Through the Eyes of Another

By BettiAnn

This was written on a rainy November day, two weeks before I begin an eighteen month dearth of cowboys, fanfiction, and, especially, Laramie. This is the last fanfiction story I will write for that amount of time, and perhaps that accounts for the feeling of it. I wish to pay tribute to Moira of the Laramie Relay Station, who authored "The Goodbye," and provided the nature of Andy's career, and to Nachuma, also of the Relay Station, and author of "Haunted." Her vision of Slim and Jess' eternal guard over their ranch inspired the sentiments expressed at the end of this piece.

I also wish to dedicate this to John Smith and Robert Fuller, and to thank them for their portrayal of Slim Sherman and Jess Harper, who, to me, in my funny imagination, are some of the nicest brothers and dedicated friends I could ever ask for, (since I can call them too me whenever I am in need of a little western fun!)

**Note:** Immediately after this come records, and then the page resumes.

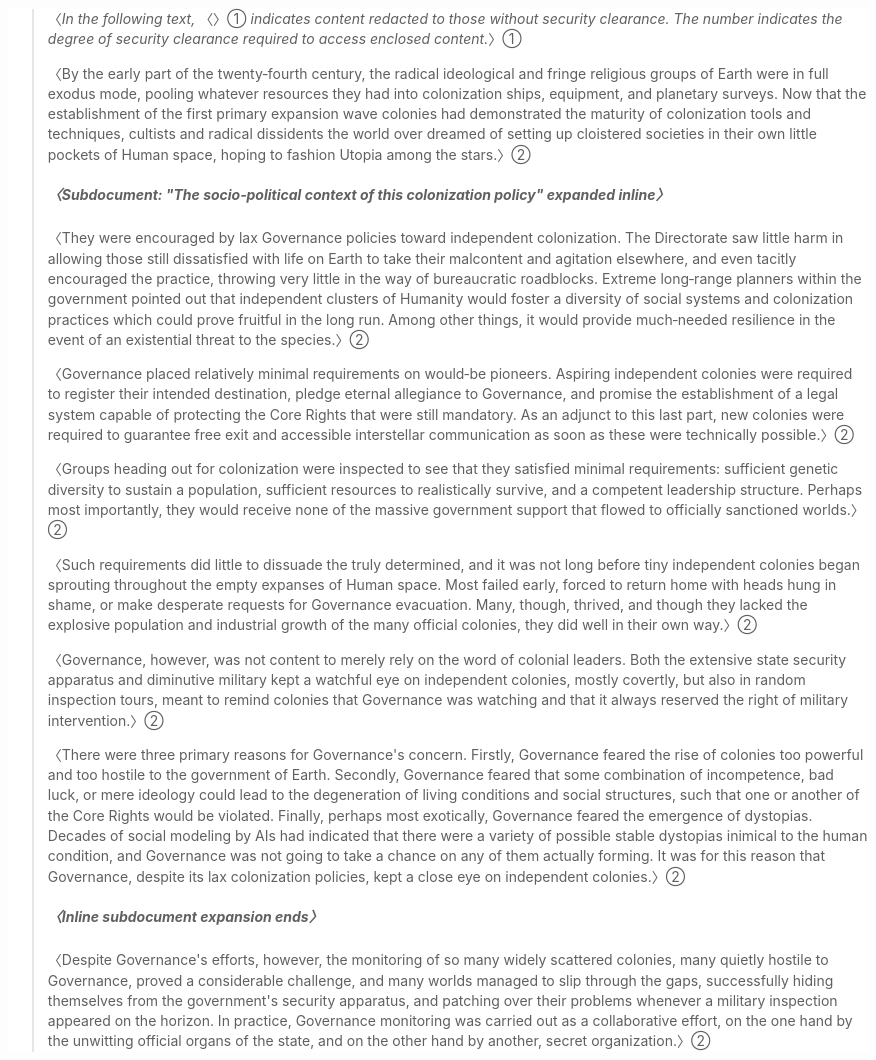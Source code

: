 > 〈*In the following text,* 〈〉① *indicates content redacted to those without security clearance. The number indicates the degree of security clearance required to access enclosed content.*〉①
>
> 〈By the early part of the twenty‐fourth century, the radical ideological and fringe religious groups of Earth were in full exodus mode, pooling whatever resources they had into colonization ships, equipment, and planetary surveys. Now that the establishment of the first primary expansion wave colonies had demonstrated the maturity of colonization tools and techniques, cultists and radical dissidents the world over dreamed of setting up cloistered societies in their own little pockets of Human space, hoping to fashion Utopia among the stars.〉②
>
> ##### 〈Subdocument: \"*The socio‐political context of this colonization policy*\" expanded inline〉 
>
> 〈They were encouraged by lax Governance policies toward independent colonization. The Directorate saw little harm in allowing those still dissatisfied with life on Earth to take their malcontent and agitation elsewhere, and even tacitly encouraged the practice, throwing very little in the way of bureaucratic roadblocks. Extreme long‐range planners within the government pointed out that independent clusters of Humanity would foster a diversity of social systems and colonization practices which could prove fruitful in the long run. Among other things, it would provide much‐needed resilience in the event of an existential threat to the species.〉②
>
> 〈Governance placed relatively minimal requirements on would‐be pioneers. Aspiring independent colonies were required to register their intended destination, pledge eternal allegiance to Governance, and promise the establishment of a legal system capable of protecting the Core Rights that were still mandatory. As an adjunct to this last part, new colonies were required to guarantee free exit and accessible interstellar communication as soon as these were technically possible.〉②
>
> 〈Groups heading out for colonization were inspected to see that they satisfied minimal requirements: sufficient genetic diversity to sustain a population, sufficient resources to realistically survive, and a competent leadership structure. Perhaps most importantly, they would receive none of the massive government support that flowed to officially sanctioned worlds.〉②
>
> 〈Such requirements did little to dissuade the truly determined, and it was not long before tiny independent colonies began sprouting throughout the empty expanses of Human space. Most failed early, forced to return home with heads hung in shame, or make desperate requests for Governance evacuation. Many, though, thrived, and though they lacked the explosive population and industrial growth of the many official colonies, they did well in their own way.〉②
>
> 〈Governance, however, was not content to merely rely on the word of colonial leaders. Both the extensive state security apparatus and diminutive military kept a watchful eye on independent colonies, mostly covertly, but also in random inspection tours, meant to remind colonies that Governance was watching and that it always reserved the right of military intervention.〉②
>
> 〈There were three primary reasons for Governance\'s concern. Firstly, Governance feared the rise of colonies too powerful and too hostile to the government of Earth. Secondly, Governance feared that some combination of incompetence, bad luck, or mere ideology could lead to the degeneration of living conditions and social structures, such that one or another of the Core Rights would be violated. Finally, perhaps most exotically, Governance feared the emergence of dystopias. Decades of social modeling by AIs had indicated that there were a variety of possible stable dystopias inimical to the human condition, and Governance was not going to take a chance on any of them actually forming. It was for this reason that Governance, despite its lax colonization policies, kept a close eye on independent colonies.〉②
>
> ##### 〈Inline subdocument expansion ends〉 
>
> 〈Despite Governance\'s efforts, however, the monitoring of so many widely scattered colonies, many quietly hostile to Governance, proved a considerable challenge, and many worlds managed to slip through the gaps, successfully hiding themselves from the government\'s security apparatus, and patching over their problems whenever a military inspection appeared on the horizon. In practice, Governance monitoring was carried out as a collaborative effort, on the one hand by the unwitting official organs of the state, and on the other hand by another, secret organization.〉②
>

I own none of the rights to Laramie, but it lives forever in my heart, as do Slim and Jess and their heritage.


Somewhere between St. Louis, Mo. and Laramie, Wy.~

It's dark outside my train window. My wife and youngest boys are sleeping on the seat beside me, but I can't sleep. Too many thoughts going through my head. Too many memories. I've made this trip a hundred times before, but now that this is the last one, I feel I haven't made enough. I don't know why I'm writing all this down; must be that reporter's blood in me. Jess ribbed me plenty when I told them I was going to be a reporter for that St. Louis paper. "Nosy Parker," he called me, "Always gonna be stickin' yer nose inta other folk's business. An', more'n likely, gittin' it knocked around some fer yer trouble." I remember he grinned then, the old grin that meant mischief and heck to pay for somebody, and added, "But I reckon ya come by it natural."

I remember it took Slim longer to accept it than it did Jess. I guess he still hoped deep down inside that someday I'd come back to the ranch and run it with him, the way Pa had wanted us to. Mike had been there by then, though, and that helped. Slim never let on that he was disappointed of course, Jess had sort of helped him to mellow in that regard, but I could see it in his eyes. They were sad when he smiled and told me that was great news, but later, after we had had a chance for a real man to man, no, brother to brother talk, he really smiled again.

Now, it's too late. I am one of the last of a race, the last Sherman who really remembers what the old west was really like. The last Sherman of the Sherman Ranch. Of course, Mike's still there, and Jess's boys, but it's different. Because they are not Shermans.

There's not many left of the old days who will be there. Jonesy's been gone a long time; he died when I was still going to school, and we buried him there in St. Louis. Funny, I always felt that he ought to have been buried on the ranch, but it just wasn't practical at the time.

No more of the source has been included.